Em 1958 a Alemanha foi à Suécia fazer a defesa do título mundial, no torneio que marcaria o início de um domínio de década e meia do Brasil, a era Pelé. Capitaneados por Hans Schäfer e com Helmut Rahn e Fritz Walter como grandes referências, contavam ainda com o jovem Uwe Seeler, e o mesmo treinador que os levara ao título na Suíça, Sepp Herberger. A confiança era grande, e depois de uma estreia vitoriosa frente à Argentina por 3-1, tornou-se ainda maior. Nem os empates que se seguiram, ambos por 2-2 frente a Checoslováquia e Irlanda do Norte desmoreceram os alemães, que seguiam em frente como vencedores do Grupo 1. Nos quartos-de-final encontravam novamente a Jugoslávia, tal como quatro anos antes, e venciam com um golo solitário de Rahn. Nas meias-finais a aparentemente imbatível "mannschaft" encontrava a equipa da casa, a Suécia, e com o golo inaugural de Schäfer aos 24 minutos tudo fazia crer que teriamos uma final entre a Alemanha e o Brasil. Mas seria preciso esperar mais 44 anos para que isso acontecesse, pois os inspiradíssimos nórdicos faziam cair a muralha teutónica, com três golos de Skoglund, Gren e Hamrin, os dois últimos nos dez minutos finais. O desgaste tornou-se ainda mais evidente no jogo da atriubuição do terceiro lugar, com a França, que os gauleses venceriam por 6-3, com quatro golos de Just Fontaine. A DFB mantinha a confiança em Herberger para 62, ano em que o mundial se realizou no Chile, e o mítico treinador da Alemanha do pós-guerra mantinha a confiança em Schäfer, agora com 34 anos, para capitanear uma equipa rejuvenescida. Depois de um empate inicial a zero frente à Itália seguiram-se vitórias por 2-1 frente à Suíça e 2-0 frente aos anfitriões, o Chile, e a vitória no Grupo 2 deixava os alemães optimistas, só que nos quartos apareceu uma velha conhecida, a Jugoslávia, que cansada de fazer de bombo da festa, "vingou-se" de 54 e de 58, vencendo com um golo de Radakovic, a 5 minutos do fim. Era o fim de uma era para a "mannschaft".
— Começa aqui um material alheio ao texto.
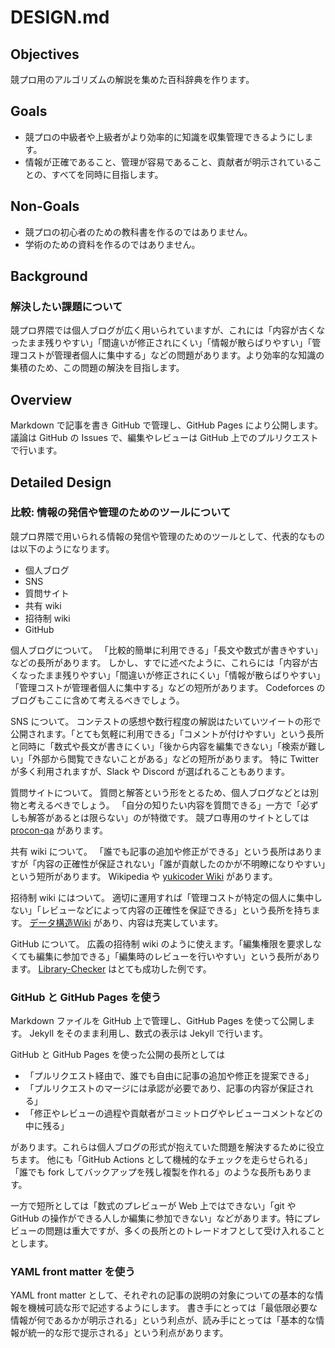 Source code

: # DESIGN.md

## Objectives

競プロ用のアルゴリズムの解説を集めた百科辞典を作ります。


## Goals

-   競プロの中級者や上級者がより効率的に知識を収集管理できるようにします。
-   情報が正確であること、管理が容易であること、貢献者が明示されていることの、すべてを同時に目指します。


## Non-Goals

-   競プロの初心者のための教科書を作るのではありません。
-   学術のための資料を作るのではありません。


## Background

### 解決したい課題について

競プロ界隈では個人ブログが広く用いられていますが、これには「内容が古くなったまま残りやすい」「間違いが修正されにくい」「情報が散らばりやすい」「管理コストが管理者個人に集中する」などの問題があります。より効率的な知識の集積のため、この問題の解決を目指します。


## Overview

Markdown で記事を書き GitHub で管理し、GitHub Pages により公開します。議論は GitHub の Issues で、編集やレビューは GitHub 上でのプルリクエストで行います。


## Detailed Design

### 比較: 情報の発信や管理のためのツールについて

競プロ界隈で用いられる情報の発信や管理のためのツールとして、代表的なものは以下のようになります。

-   個人ブログ
-   SNS
-   質問サイト
-   共有 wiki
-   招待制 wiki
-   GitHub

個人ブログについて。
「比較的簡単に利用できる」「長文や数式が書きやすい」などの長所があります。
しかし、すでに述べたように、これらには「内容が古くなったまま残りやすい」「間違いが修正されにくい」「情報が散らばりやすい」「管理コストが管理者個人に集中する」などの短所があります。
Codeforces のブログもここに含めて考えるべきでしょう。

SNS について。
コンテストの感想や数行程度の解説はたいていツイートの形で公開されます。「とても気軽に利用できる」「コメントが付けやすい」という長所と同時に「数式や長文が書きにくい」「後から内容を編集できない」「検索が難しい」「外部から閲覧できないことがある」などの短所があります。
特に Twitter が多く利用されますが、Slack や Discord が選ばれることもあります。

質問サイトについて。
質問と解答という形をとるため、個人ブログなどとは別物と考えるべきでしょう。
「自分の知りたい内容を質問できる」一方で「必ずしも解答があるとは限らない」のが特徴です。
競プロ専用のサイトとしては [procon-qa](https://procon-qa.herokuapp.com/) があります。

共有 wiki について。
「誰でも記事の追加や修正ができる」という長所はありますが「内容の正確性が保証されない」「誰が貢献したのかが不明瞭になりやすい」という短所があります。
Wikipedia や [yukicoder Wiki](https://yukicoder.me/wiki) があります。

招待制 wiki にはついて。
適切に運用すれば「管理コストが特定の個人に集中しない」「レビューなどによって内容の正確性を保証できる」という長所を持ちます。
[データ構造Wiki](https://scrapbox.io/data-structures/) があり、内容は充実しています。

GitHub について。
広義の招待制 wiki のように使えます。「編集権限を要求しなくても編集に参加できる」「編集時のレビューを行いやすい」という長所があります。
[Library-Checker](https://judge.yosupo.jp/) はとても成功した例です。


### GitHub と GitHub Pages を使う

Markdown ファイルを GitHub 上で管理し、GitHub Pages を使って公開します。
Jekyll をそのまま利用し、数式の表示は Jekyll で行います。

GitHub と GitHub Pages を使った公開の長所としては

-   「プルリクエスト経由で、誰でも自由に記事の追加や修正を提案できる」
-   「プルリクエストのマージには承認が必要であり、記事の内容が保証される」
-   「修正やレビューの過程や貢献者がコミットログやレビューコメントなどの中に残る」

があります。これらは個人ブログの形式が抱えていた問題を解決するために役立ちます。
他にも「GitHub Actions として機械的なチェックを走らせられる」「誰でも fork してバックアップを残し複製を作れる」のような長所もあります。

一方で短所としては「数式のプレビューが Web 上ではできない」「git や GitHub の操作ができる人しか編集に参加できない」などがあります。特にプレビューの問題は重大ですが、多くの長所とのトレードオフとして受け入れることとします。


### YAML front matter を使う

YAML front matter として、それぞれの記事の説明の対象についての基本的な情報を機械可読な形で記述するようにします。
書き手にとっては「最低限必要な情報が何であるかが明示される」という利点が、読み手にとっては「基本的な情報が統一的な形で提示される」という利点があります。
O "kaiser" em 1966 - símbolo da nova geração da "mannschaft"

Em 1966 o mundial chega à velha Albion, no auge da popularidade dos Beatles e com a Inglaterra de Alf Ramsey tida como grande favorita à vitória final. Para a competição que teria uma sabor-agridoce para as cores portuguesas, a Alemanha surge com um novo treinador, Helmut Schön, e uma nova geração de talentosos jogadores, dos quais se destacava um jovem de 20 anos, de seu nome Franz Beckenbauer, que mais tarde - e até aos dias de hoje - passaria a "mandar" no futebol alemão, sob o cognome de "o kaiser". Ninguém dava muito pela renovada selecção alemã, mas a goleada sobre a Suíça por 5-0, com Beckenbauer a apontar dois golos, mostravam que era muito cedo para os riscar da lista de apostas. Seguiu-se um nulo frente à Argentina, e no jogo decisivo contra a Espanha, campeã europeia dois anos antes, uma vitória por 2-1, que deixaria a "rioja" de Luis Suarez, Gento, Pirri e Amancio, entre outros, de fora do mundial. Nos quartos-de-final a Alemanha goleia o Uruguai por 4-0, e nas meias é a vez da União Soviética de Yashin ser a vítima do "kaiser" e dos seus rapazes altos e loiros. Na final em Wembley os alemães caem apenas no prolongamente frente aos ingleses, por 4-2, com o tal golo de Hurst que não terá passado a limha de golo. A Inglaterra levou a taça na raça, e a Alemanha saiu de cabeça erguida.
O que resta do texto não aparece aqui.